▸ **Exercise instructions**: The full listing, minus its pictures, should be printed again exactly as it stands.

▸ **Input data**:
◆ ◆ ◆

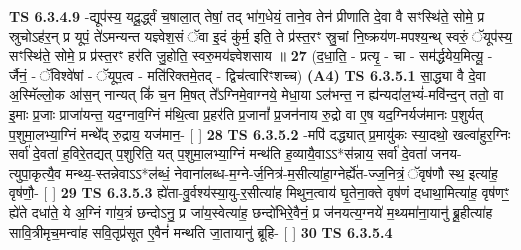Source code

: \documentclass[17pt]{extarticle}
\begin{document}
                  \newline
                                \textbf{ TS 6.3.4.9} \newline
                  -द्यूप॑स्य॒ यदू॒र्द्ध्वं च॒षाला॒त् तेषां॒ तद् भा॑ग॒धेयं॒ ताने॒व तेन॑ प्रीणाति दे॒वा वै सꣳस्थि॑ते॒ सोमे॒ प्र स्रुचोऽह॑र॒न् प्र यूपं॒ ते॑ऽमन्यन्त यज्ञ्वेश॒सं ॅवा इ॒दं कु॑र्म॒ इति॒ ते प्र॑स्त॒रꣳ स्रु॒चां नि॒ष्क्रय॑ण-मपश्य॒न्थ् स्वरुं॒ ॅयूप॑स्य॒ सꣳस्थि॑ते॒ सोमे॒ प्र प्र॑स्त॒रꣳ हर॑ति जु॒होति॒ स्वरु॒मय॑ज्ञ्वेशसाय ॥ \textbf{  27} \newline
                  \newline
                      (द॒धा॒ति॒ - प्रत्यृ॒ - चा - सम॑र्द्धयेय॒मित्यू॒ - र्जैनं॒ - ॅविश्वे॑षां - ॅयूप॒त्व - मति॑रिक्तमे॒तद् - द्विच॑त्वारिꣳशच्च)  \textbf{(A4)} \newline \newline
                                        \textbf{ TS 6.3.5.1} \newline
                  सा॒द्ध्या वै दे॒वा अ॒स्मिॅल्लो॒क आ॑स॒न् नान्यत् किं॑ च॒न मि॒षत् ते᳚ऽग्निमे॒वाग्नये॒ मेधा॒या ऽल॑भन्त॒ न ह्य॑न्यदा॑ल॒भ्यं॑-मवि॑न्द॒न् ततो॒ वा इ॒माः प्र॒जाः प्राजा॑यन्त॒ यद॒ग्नाव॒ग्निं म॑थि॒त्वा प्र॒हर॑ति प्र॒जानां᳚ प्र॒जन॑नाय रु॒द्रो वा ए॒ष यद॒ग्निर्यज॑मानः प॒शुर्यत् प॒शुमा॒लभ्या॒ग्निं मन्थे᳚द् रु॒द्राय॒ यज॑मान॒- [  ] \textbf{  28} \newline
                  \newline
                                \textbf{ TS 6.3.5.2} \newline
                  -मपि॑ दद्ध्यात् प्र॒मायु॑कः स्या॒दथो॒ खल्वा॑हुर॒ग्निः सर्वा॑ दे॒वता॑ ह॒विरे॒तद्यत् प॒शुरिति॒ यत् प॒शुमा॒लभ्या॒ग्निं मन्थ॑ति ह॒व्यायै॒वाऽऽ*स॑न्नाय॒ सर्वा॑ दे॒वता॑ जनय-त्युपा॒कृत्यै॒व मन्थ्य॒-स्तन्नेवाऽऽ*ल॑ब्धं॒ नेवाना॑लब्ध-म॒ग्ने-र्ज॒नित्र॑-म॒सीत्या॑हा॒ग्नेर्ह्ये॑त-ज्ज॒नित्रं॒ ॅवृष॑णौ स्थ॒ इत्या॑ह॒ वृष॑णौ॒- [  ] \textbf{  29} \newline
                  \newline
                                \textbf{ TS 6.3.5.3} \newline
                  ह्ये॑ता-वु॒र्वश्य॑स्या॒यु-र॒सीत्या॑ह मिथुन॒त्वाय॑ घृ॒तेना॒क्ते वृष॑णं दधाथा॒मित्या॑ह॒ वृष॑णꣳ॒॒ ह्ये॑ते दधा॑ते॒ ये अ॒ग्निं गा॑य॒त्रं छन्दोऽनु॒ प्र जा॑य॒स्वेत्या॑ह॒ छन्दो॑भिरे॒वैनं॒ प्र ज॑नयत्य॒ग्नये॑ म॒थ्यमा॑ना॒यानु॑ ब्रू॒हीत्या॑ह सावि॒त्रीमृच॒मन्वा॑ह सवि॒तृप्र॑सूत ए॒वैनं॑ मन्थति जा॒तायानु॑ ब्रूहि- [  ] \textbf{  30} \newline
                  \newline
                                \textbf{ TS 6.3.5.4} \newline
\end{document}
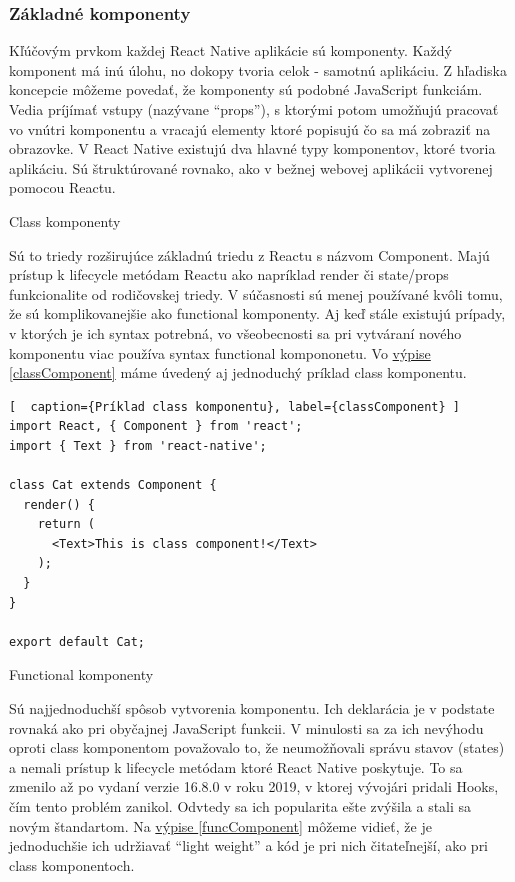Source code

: \subsubsection{Základné komponenty}
Kľúčovým prvkom každej React Native aplikácie sú komponenty. Každý komponent má inú úlohu, no dokopy tvoria celok - samotnú aplikáciu. Z hľadiska koncepcie môžeme povedať, že komponenty sú podobné JavaScript funkciám. Vedia príjímať vstupy (nazývane ``props''), s ktorými potom umožňujú pracovať vo vnútri komponentu a vracajú elementy ktoré popisujú čo sa má zobraziť na obrazovke. V React Native existujú dva hlavné typy komponentov, ktoré tvoria aplikáciu. Sú štruktúrované rovnako, ako v bežnej webovej aplikácii vytvorenej pomocou Reactu.
\begin{itemize}[leftmargin=*]
{\bf \item Class komponenty} \newline
Sú to triedy rozširujúce základnú triedu z Reactu s názvom Component. Majú prístup k lifecycle metódam Reactu ako napríklad render či state/props funkcionalite od rodičovskej triedy. V súčasnosti sú menej používané kvôli tomu, že sú komplikovanejšie ako functional komponenty. Aj keď stále existujú prípady, v ktorých je ich syntax potrebná, vo všeobecnosti sa pri vytváraní nového komponentu viac používa syntax functional kompononetu. Vo \hyperref[classComponent]{výpise \ref{classComponent}} máme úvedený aj jednoduchý príklad class komponentu.  \\

\begin{lstlisting}[  caption={Príklad class komponentu}, label={classComponent} ]
import React, { Component } from 'react';
import { Text } from 'react-native';

class Cat extends Component {
  render() {
    return (
      <Text>This is class component!</Text>
    );
  }
}

export default Cat;
\end{lstlisting}
{\bf \item Functional komponenty} \newline
Sú najjednoduchší spôsob vytvorenia komponentu. Ich deklarácia je v podstate rovnaká ako pri obyčajnej JavaScript funkcii. V minulosti sa za ich nevýhodu oproti class komponentom považovalo to, že neumožňovali správu stavov (states) a nemali prístup k lifecycle metódam ktoré React Native poskytuje. To sa zmenilo až po vydaní verzie 16.8.0 v roku 2019, v ktorej vývojári pridali Hooks, čím tento problém zanikol. Odvtedy sa ich popularita ešte zvýšila a stali sa novým štandartom. Na \hyperref[funcComponent]{výpise \ref{funcComponent}} môžeme vidieť, že je jednoduchšie ich udržiavať ``light weight'' a kód je pri nich čitateľnejší, ako pri class komponentoch. \\


\end{itemize}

◆ ◆ ◆

▸ **Task output**:
Source code

: \documentclass[17pt]{extarticle}
\begin{document}
                  \newline
                                \textbf{ TS 6.3.4.9} \newline
                  -द्यूप॑स्य॒ यदू॒र्द्ध्वं च॒षाला॒त् तेषां॒ तद् भा॑ग॒धेयं॒ ताने॒व तेन॑ प्रीणाति दे॒वा वै सꣳस्थि॑ते॒ सोमे॒ प्र स्रुचोऽह॑र॒न् प्र यूपं॒ ते॑ऽमन्यन्त यज्ञ्वेश॒सं ॅवा इ॒दं कु॑र्म॒ इति॒ ते प्र॑स्त॒रꣳ स्रु॒चां नि॒ष्क्रय॑ण-मपश्य॒न्थ् स्वरुं॒ ॅयूप॑स्य॒ सꣳस्थि॑ते॒ सोमे॒ प्र प्र॑स्त॒रꣳ हर॑ति जु॒होति॒ स्वरु॒मय॑ज्ञ्वेशसाय ॥ \textbf{  27} \newline
                  \newline
                      (द॒धा॒ति॒ - प्रत्यृ॒ - चा - सम॑र्द्धयेय॒मित्यू॒ - र्जैनं॒ - ॅविश्वे॑षां - ॅयूप॒त्व - मति॑रिक्तमे॒तद् - द्विच॑त्वारिꣳशच्च)  \textbf{(A4)} \newline \newline
                                        \textbf{ TS 6.3.5.1} \newline
                  सा॒द्ध्या वै दे॒वा अ॒स्मिॅल्लो॒क आ॑स॒न् नान्यत् किं॑ च॒न मि॒षत् ते᳚ऽग्निमे॒वाग्नये॒ मेधा॒या ऽल॑भन्त॒ न ह्य॑न्यदा॑ल॒भ्यं॑-मवि॑न्द॒न् ततो॒ वा इ॒माः प्र॒जाः प्राजा॑यन्त॒ यद॒ग्नाव॒ग्निं म॑थि॒त्वा प्र॒हर॑ति प्र॒जानां᳚ प्र॒जन॑नाय रु॒द्रो वा ए॒ष यद॒ग्निर्यज॑मानः प॒शुर्यत् प॒शुमा॒लभ्या॒ग्निं मन्थे᳚द् रु॒द्राय॒ यज॑मान॒- [  ] \textbf{  28} \newline
                  \newline
                                \textbf{ TS 6.3.5.2} \newline
                  -मपि॑ दद्ध्यात् प्र॒मायु॑कः स्या॒दथो॒ खल्वा॑हुर॒ग्निः सर्वा॑ दे॒वता॑ ह॒विरे॒तद्यत् प॒शुरिति॒ यत् प॒शुमा॒लभ्या॒ग्निं मन्थ॑ति ह॒व्यायै॒वाऽऽ*स॑न्नाय॒ सर्वा॑ दे॒वता॑ जनय-त्युपा॒कृत्यै॒व मन्थ्य॒-स्तन्नेवाऽऽ*ल॑ब्धं॒ नेवाना॑लब्ध-म॒ग्ने-र्ज॒नित्र॑-म॒सीत्या॑हा॒ग्नेर्ह्ये॑त-ज्ज॒नित्रं॒ ॅवृष॑णौ स्थ॒ इत्या॑ह॒ वृष॑णौ॒- [  ] \textbf{  29} \newline
                  \newline
                                \textbf{ TS 6.3.5.3} \newline
                  ह्ये॑ता-वु॒र्वश्य॑स्या॒यु-र॒सीत्या॑ह मिथुन॒त्वाय॑ घृ॒तेना॒क्ते वृष॑णं दधाथा॒मित्या॑ह॒ वृष॑णꣳ॒॒ ह्ये॑ते दधा॑ते॒ ये अ॒ग्निं गा॑य॒त्रं छन्दोऽनु॒ प्र जा॑य॒स्वेत्या॑ह॒ छन्दो॑भिरे॒वैनं॒ प्र ज॑नयत्य॒ग्नये॑ म॒थ्यमा॑ना॒यानु॑ ब्रू॒हीत्या॑ह सावि॒त्रीमृच॒मन्वा॑ह सवि॒तृप्र॑सूत ए॒वैनं॑ मन्थति जा॒तायानु॑ ब्रूहि- [  ] \textbf{  30} \newline
                  \newline
                                \textbf{ TS 6.3.5.4} \newline
\end{document}
Source code

: \subsubsection{Základné komponenty}
Kľúčovým prvkom každej React Native aplikácie sú komponenty. Každý komponent má inú úlohu, no dokopy tvoria celok - samotnú aplikáciu. Z hľadiska koncepcie môžeme povedať, že komponenty sú podobné JavaScript funkciám. Vedia príjímať vstupy (nazývane ``props''), s ktorými potom umožňujú pracovať vo vnútri komponentu a vracajú elementy ktoré popisujú čo sa má zobraziť na obrazovke. V React Native existujú dva hlavné typy komponentov, ktoré tvoria aplikáciu. Sú štruktúrované rovnako, ako v bežnej webovej aplikácii vytvorenej pomocou Reactu.
\begin{itemize}[leftmargin=*]
{\bf \item Class komponenty} \newline
Sú to triedy rozširujúce základnú triedu z Reactu s názvom Component. Majú prístup k lifecycle metódam Reactu ako napríklad render či state/props funkcionalite od rodičovskej triedy. V súčasnosti sú menej používané kvôli tomu, že sú komplikovanejšie ako functional komponenty. Aj keď stále existujú prípady, v ktorých je ich syntax potrebná, vo všeobecnosti sa pri vytváraní nového komponentu viac používa syntax functional kompononetu. Vo \hyperref[classComponent]{výpise \ref{classComponent}} máme úvedený aj jednoduchý príklad class komponentu.  \\

\begin{lstlisting}[  caption={Príklad class komponentu}, label={classComponent} ]
import React, { Component } from 'react';
import { Text } from 'react-native';

class Cat extends Component {
  render() {
    return (
      <Text>This is class component!</Text>
    );
  }
}

export default Cat;
\end{lstlisting}
{\bf \item Functional komponenty} \newline
Sú najjednoduchší spôsob vytvorenia komponentu. Ich deklarácia je v podstate rovnaká ako pri obyčajnej JavaScript funkcii. V minulosti sa za ich nevýhodu oproti class komponentom považovalo to, že neumožňovali správu stavov (states) a nemali prístup k lifecycle metódam ktoré React Native poskytuje. To sa zmenilo až po vydaní verzie 16.8.0 v roku 2019, v ktorej vývojári pridali Hooks, čím tento problém zanikol. Odvtedy sa ich popularita ešte zvýšila a stali sa novým štandartom. Na \hyperref[funcComponent]{výpise \ref{funcComponent}} môžeme vidieť, že je jednoduchšie ich udržiavať ``light weight'' a kód je pri nich čitateľnejší, ako pri class komponentoch. \\


\end{itemize}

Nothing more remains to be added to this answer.